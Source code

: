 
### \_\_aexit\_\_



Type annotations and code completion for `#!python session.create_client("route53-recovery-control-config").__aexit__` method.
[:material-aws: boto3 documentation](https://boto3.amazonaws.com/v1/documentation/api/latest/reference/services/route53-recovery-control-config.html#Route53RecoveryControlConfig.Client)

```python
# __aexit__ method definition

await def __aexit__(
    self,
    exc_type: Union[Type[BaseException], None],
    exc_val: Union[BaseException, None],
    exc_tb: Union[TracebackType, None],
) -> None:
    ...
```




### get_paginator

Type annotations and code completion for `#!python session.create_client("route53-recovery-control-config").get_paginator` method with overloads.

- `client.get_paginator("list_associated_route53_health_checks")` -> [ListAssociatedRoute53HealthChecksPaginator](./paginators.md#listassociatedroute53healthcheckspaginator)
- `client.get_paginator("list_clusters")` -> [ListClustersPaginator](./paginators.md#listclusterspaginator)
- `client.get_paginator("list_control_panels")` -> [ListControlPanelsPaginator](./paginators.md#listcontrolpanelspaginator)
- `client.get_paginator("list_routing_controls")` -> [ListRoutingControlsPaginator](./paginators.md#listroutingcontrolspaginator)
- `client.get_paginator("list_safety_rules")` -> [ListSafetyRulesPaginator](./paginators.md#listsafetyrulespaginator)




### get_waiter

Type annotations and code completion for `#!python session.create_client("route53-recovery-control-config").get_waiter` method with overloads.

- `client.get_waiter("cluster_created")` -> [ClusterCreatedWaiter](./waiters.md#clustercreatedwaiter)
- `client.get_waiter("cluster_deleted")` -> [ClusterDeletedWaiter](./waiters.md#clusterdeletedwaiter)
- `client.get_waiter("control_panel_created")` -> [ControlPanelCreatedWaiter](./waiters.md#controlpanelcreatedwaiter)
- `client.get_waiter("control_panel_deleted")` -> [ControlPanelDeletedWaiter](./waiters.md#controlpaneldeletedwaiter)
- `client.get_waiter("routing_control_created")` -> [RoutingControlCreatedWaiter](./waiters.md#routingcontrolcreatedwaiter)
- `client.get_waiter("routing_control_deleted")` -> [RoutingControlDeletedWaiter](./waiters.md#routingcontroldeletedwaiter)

Problem requirements:
Wherever "config" turns up in the records, copy the whole line.

Exercise response:
Type annotations and code completion for `#!python session.create_client("route53-recovery-control-config").__aexit__` method.
[:material-aws: boto3 documentation](https://boto3.amazonaws.com/v1/documentation/api/latest/reference/services/route53-recovery-control-config.html#Route53RecoveryControlConfig.Client)
Type annotations and code completion for `#!python session.create_client("route53-recovery-control-config").get_paginator` method with overloads.
Type annotations and code completion for `#!python session.create_client("route53-recovery-control-config").get_waiter` method with overloads.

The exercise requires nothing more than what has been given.